St. Luke’s Convalescent Center has $200,000 in surplus funds that it wishes to invest in marketable securities. If transaction costs to buy and sell the securities are $2,200 and the securities will be held for three months, what required annual yield must be earned before the investment makes economic sense?

To determine the required annual yield, we need to consider the transaction costs and the holding period of the investment.

First, let's calculate the total transaction costs over the holding period. The transaction costs are given as $2,200. Since the securities will be held for three months, we need to convert the holding period to years. There are 12 months in a year, so three months is equivalent to 3/12 or 0.25 years.

Transaction costs over the holding period = Transaction costs * Holding period
Transaction costs over the holding period = $2,200 * 0.25
Transaction costs over the holding period = $550

Now, let's calculate the minimum investment yield required to cover the transaction costs. This yield should compensate for the transaction costs and provide a return on the investment.

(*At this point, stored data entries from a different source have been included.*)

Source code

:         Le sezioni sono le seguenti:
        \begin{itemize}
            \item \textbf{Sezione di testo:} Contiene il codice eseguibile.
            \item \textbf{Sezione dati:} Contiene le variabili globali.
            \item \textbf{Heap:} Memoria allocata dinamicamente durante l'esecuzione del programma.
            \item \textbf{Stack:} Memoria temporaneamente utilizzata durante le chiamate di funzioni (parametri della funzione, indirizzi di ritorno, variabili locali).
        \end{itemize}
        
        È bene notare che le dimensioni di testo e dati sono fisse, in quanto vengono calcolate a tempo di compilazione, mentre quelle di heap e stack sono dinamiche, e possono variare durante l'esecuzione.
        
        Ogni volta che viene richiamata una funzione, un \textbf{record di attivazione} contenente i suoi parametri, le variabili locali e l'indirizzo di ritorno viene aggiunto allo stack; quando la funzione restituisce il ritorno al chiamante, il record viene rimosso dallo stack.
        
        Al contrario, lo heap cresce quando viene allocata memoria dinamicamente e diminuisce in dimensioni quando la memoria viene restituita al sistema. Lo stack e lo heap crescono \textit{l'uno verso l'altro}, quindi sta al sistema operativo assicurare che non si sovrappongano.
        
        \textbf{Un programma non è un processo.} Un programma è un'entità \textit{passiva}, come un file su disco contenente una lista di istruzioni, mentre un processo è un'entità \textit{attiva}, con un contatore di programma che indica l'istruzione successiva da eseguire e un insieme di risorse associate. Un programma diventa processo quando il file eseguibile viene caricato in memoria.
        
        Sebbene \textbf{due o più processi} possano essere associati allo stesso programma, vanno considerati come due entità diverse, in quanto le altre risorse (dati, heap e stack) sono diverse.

Minimum required yield = Transaction costs over the holding period / Surplus funds
Minimum required yield = $550 / $200,000

To convert this to an annual yield, we multiply by 100 and divide by the holding period in years (0.25):

Minimum required annual yield = (Minimum required yield * 100) / Holding period in years
Minimum required annual yield = ($550 / $200,000) * 100 / 0.25

Now, let's compute the value:

Minimum required annual yield = 0.275% per year

Therefore, to make economic sense, the investment must earn a minimum annual yield of 0.275%.